▸ Exercise aim
Each entry below has to be written out again without any change.

(Saved data entries)
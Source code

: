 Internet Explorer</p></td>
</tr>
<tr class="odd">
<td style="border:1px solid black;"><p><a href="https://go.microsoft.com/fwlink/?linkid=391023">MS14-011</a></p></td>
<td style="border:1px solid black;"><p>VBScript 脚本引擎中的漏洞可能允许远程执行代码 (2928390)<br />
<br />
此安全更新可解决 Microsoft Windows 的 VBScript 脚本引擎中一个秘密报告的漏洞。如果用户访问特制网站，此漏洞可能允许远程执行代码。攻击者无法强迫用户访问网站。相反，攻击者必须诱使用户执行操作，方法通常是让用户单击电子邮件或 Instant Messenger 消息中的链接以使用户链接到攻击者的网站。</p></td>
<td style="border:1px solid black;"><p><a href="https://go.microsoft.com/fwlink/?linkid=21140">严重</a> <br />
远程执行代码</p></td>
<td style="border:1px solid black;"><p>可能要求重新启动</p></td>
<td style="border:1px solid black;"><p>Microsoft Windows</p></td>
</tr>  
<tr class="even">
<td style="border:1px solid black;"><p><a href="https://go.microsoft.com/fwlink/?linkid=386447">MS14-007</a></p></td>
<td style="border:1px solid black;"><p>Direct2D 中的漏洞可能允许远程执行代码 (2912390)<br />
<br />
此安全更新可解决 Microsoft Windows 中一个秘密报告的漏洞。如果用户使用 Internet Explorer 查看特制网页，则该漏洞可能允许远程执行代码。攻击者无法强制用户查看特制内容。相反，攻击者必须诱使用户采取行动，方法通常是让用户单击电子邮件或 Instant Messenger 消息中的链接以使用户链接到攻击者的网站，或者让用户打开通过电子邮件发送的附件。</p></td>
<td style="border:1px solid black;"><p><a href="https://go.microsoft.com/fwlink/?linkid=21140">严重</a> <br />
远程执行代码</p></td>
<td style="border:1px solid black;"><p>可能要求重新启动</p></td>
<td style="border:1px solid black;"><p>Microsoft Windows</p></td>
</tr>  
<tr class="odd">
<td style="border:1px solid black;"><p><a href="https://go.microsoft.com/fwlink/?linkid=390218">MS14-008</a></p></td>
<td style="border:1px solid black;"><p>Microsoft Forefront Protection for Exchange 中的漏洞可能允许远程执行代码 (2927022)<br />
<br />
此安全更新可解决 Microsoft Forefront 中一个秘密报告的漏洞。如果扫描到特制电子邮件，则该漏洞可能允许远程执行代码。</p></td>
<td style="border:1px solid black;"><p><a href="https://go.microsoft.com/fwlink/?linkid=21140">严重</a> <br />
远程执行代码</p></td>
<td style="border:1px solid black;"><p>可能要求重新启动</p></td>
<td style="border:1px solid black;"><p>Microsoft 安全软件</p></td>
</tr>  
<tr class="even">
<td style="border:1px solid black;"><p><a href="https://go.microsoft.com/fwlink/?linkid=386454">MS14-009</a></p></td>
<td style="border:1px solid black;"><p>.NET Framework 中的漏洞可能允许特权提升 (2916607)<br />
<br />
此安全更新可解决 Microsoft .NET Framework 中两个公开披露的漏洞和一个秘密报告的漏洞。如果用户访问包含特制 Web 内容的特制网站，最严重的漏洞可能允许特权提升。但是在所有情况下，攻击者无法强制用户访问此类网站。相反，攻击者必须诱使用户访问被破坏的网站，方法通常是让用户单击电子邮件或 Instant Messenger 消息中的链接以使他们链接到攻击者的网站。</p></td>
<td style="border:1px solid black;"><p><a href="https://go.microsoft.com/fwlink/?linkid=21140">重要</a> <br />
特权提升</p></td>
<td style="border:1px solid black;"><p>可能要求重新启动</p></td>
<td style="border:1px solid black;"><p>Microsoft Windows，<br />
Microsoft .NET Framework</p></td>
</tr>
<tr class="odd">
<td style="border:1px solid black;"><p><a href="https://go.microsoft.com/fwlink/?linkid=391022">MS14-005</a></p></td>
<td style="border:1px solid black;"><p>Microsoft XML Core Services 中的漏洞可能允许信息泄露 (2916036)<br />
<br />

▸ Output below
Source code

: Internet Explorer</p></td>
</tr>
<tr class="odd">
<td style="border:1px solid black;"><p><a href="https://go.microsoft.com/fwlink/?linkid=391023">MS14-011</a></p></td>
<td style="border:1px solid black;"><p>VBScript 脚本引擎中的漏洞可能允许远程执行代码 (2928390)<br />
<br />
此安全更新可解决 Microsoft Windows 的 VBScript 脚本引擎中一个秘密报告的漏洞。如果用户访问特制网站，此漏洞可能允许远程执行代码。攻击者无法强迫用户访问网站。相反，攻击者必须诱使用户执行操作，方法通常是让用户单击电子邮件或 Instant Messenger 消息中的链接以使用户链接到攻击者的网站。</p></td>
<td style="border:1px solid black;"><p><a href="https://go.microsoft.com/fwlink/?linkid=21140">严重</a> <br />
远程执行代码</p></td>
<td style="border:1px solid black;"><p>可能要求重新启动</p></td>
<td style="border:1px solid black;"><p>Microsoft Windows</p></td>
</tr>  
<tr class="even">
<td style="border:1px solid black;"><p><a href="https://go.microsoft.com/fwlink/?linkid=386447">MS14-007</a></p></td>
<td style="border:1px solid black;"><p>Direct2D 中的漏洞可能允许远程执行代码 (2912390)<br />
<br />
此安全更新可解决 Microsoft Windows 中一个秘密报告的漏洞。如果用户使用 Internet Explorer 查看特制网页，则该漏洞可能允许远程执行代码。攻击者无法强制用户查看特制内容。相反，攻击者必须诱使用户采取行动，方法通常是让用户单击电子邮件或 Instant Messenger 消息中的链接以使用户链接到攻击者的网站，或者让用户打开通过电子邮件发送的附件。</p></td>
<td style="border:1px solid black;"><p><a href="https://go.microsoft.com/fwlink/?linkid=21140">严重</a> <br />
远程执行代码</p></td>
<td style="border:1px solid black;"><p>可能要求重新启动</p></td>
<td style="border:1px solid black;"><p>Microsoft Windows</p></td>
</tr>  
<tr class="odd">
<td style="border:1px solid black;"><p><a href="https://go.microsoft.com/fwlink/?linkid=390218">MS14-008</a></p></td>
<td style="border:1px solid black;"><p>Microsoft Forefront Protection for Exchange 中的漏洞可能允许远程执行代码 (2927022)<br />
<br />
此安全更新可解决 Microsoft Forefront 中一个秘密报告的漏洞。如果扫描到特制电子邮件，则该漏洞可能允许远程执行代码。</p></td>
<td style="border:1px solid black;"><p><a href="https://go.microsoft.com/fwlink/?linkid=21140">严重</a> <br />
远程执行代码</p></td>
<td style="border:1px solid black;"><p>可能要求重新启动</p></td>
<td style="border:1px solid black;"><p>Microsoft 安全软件</p></td>
</tr>  
<tr class="even">
<td style="border:1px solid black;"><p><a href="https://go.microsoft.com/fwlink/?linkid=386454">MS14-009</a></p></td>
<td style="border:1px solid black;"><p>.NET Framework 中的漏洞可能允许特权提升 (2916607)<br />
<br />
此安全更新可解决 Microsoft .NET Framework 中两个公开披露的漏洞和一个秘密报告的漏洞。如果用户访问包含特制 Web 内容的特制网站，最严重的漏洞可能允许特权提升。但是在所有情况下，攻击者无法强制用户访问此类网站。相反，攻击者必须诱使用户访问被破坏的网站，方法通常是让用户单击电子邮件或 Instant Messenger 消息中的链接以使他们链接到攻击者的网站。</p></td>
<td style="border:1px solid black;"><p><a href="https://go.microsoft.com/fwlink/?linkid=21140">重要</a> <br />
特权提升</p></td>
<td style="border:1px solid black;"><p>可能要求重新启动</p></td>
<td style="border:1px solid black;"><p>Microsoft Windows，<br />
Microsoft .NET Framework</p></td>
</tr>
<tr class="odd">
<td style="border:1px solid black;"><p><a href="https://go.microsoft.com/fwlink/?linkid=391022">MS14-005</a></p></td>
<td style="border:1px solid black;"><p>Microsoft XML Core Services 中的漏洞可能允许信息泄露 (2916036)<br />
<br />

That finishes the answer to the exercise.